It’s not who we needed to be and it’s the greatest tragedy of our
lifetimes that we are, but it’s an unpleasant
reality that we need to be clear-headed about in these moments so that we can
understand the path forward.
Throughout the postmortem of the Harris-Walz campaign, I’ve heard some
familiar critiques of the Democratic Presidential ticket from many media
members, left-leaning think pieces, and other Blue voters:
”They were out of touch with working Americans.”
”They didn’t acknowledge people’s financial pain.”
”They came across as elitist and out-of-touch.”
Nonsense.
That’s just simply not reality.
The entire Harris-Walz platform was erected on attention to and
care for working people:
tax cuts for the middle class.
lower prescription drug costs.
financial help for first-time home buyers.

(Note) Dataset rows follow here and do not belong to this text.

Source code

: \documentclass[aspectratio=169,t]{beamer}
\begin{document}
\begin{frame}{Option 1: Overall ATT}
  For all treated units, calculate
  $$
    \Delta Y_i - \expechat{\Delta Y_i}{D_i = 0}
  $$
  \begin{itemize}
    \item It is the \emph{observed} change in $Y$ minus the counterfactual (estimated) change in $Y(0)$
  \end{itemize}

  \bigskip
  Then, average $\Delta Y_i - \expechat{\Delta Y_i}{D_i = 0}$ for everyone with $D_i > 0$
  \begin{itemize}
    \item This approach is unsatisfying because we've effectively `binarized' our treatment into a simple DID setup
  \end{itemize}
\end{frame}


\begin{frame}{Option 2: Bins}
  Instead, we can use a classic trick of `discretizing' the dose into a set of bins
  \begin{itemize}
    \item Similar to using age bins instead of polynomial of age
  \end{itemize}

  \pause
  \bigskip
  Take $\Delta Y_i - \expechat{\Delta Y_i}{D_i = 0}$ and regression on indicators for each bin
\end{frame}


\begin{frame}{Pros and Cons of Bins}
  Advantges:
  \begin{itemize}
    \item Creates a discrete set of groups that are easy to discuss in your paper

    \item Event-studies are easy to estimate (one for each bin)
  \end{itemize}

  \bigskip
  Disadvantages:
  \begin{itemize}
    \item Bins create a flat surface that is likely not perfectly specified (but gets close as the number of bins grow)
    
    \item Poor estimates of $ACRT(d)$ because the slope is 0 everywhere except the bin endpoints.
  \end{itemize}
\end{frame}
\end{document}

incentives for small business startups.
support for adult caregivers of elderly parents.
affordable healthcare.
lower grocery prices.
student loan debt relief.
Their platform, their proposed policies, and the presentation of those
policies were all pitch-perfect. They did not err on those levels, regardless
of the narratives floated by Monday morning
quarterbacking pundits and politicians. The Dems offered a clear and easily
understandable alternative to what was being presented across the aisle.
No, the one mistake Kamala Harris and Tim Walz did make,
was that they underestimated the hearts of tens of millions of America’s
people.
They expected them to respond en masse to an open-hearted campaign of
hope, positivity, shared opportunity, and mutual respect.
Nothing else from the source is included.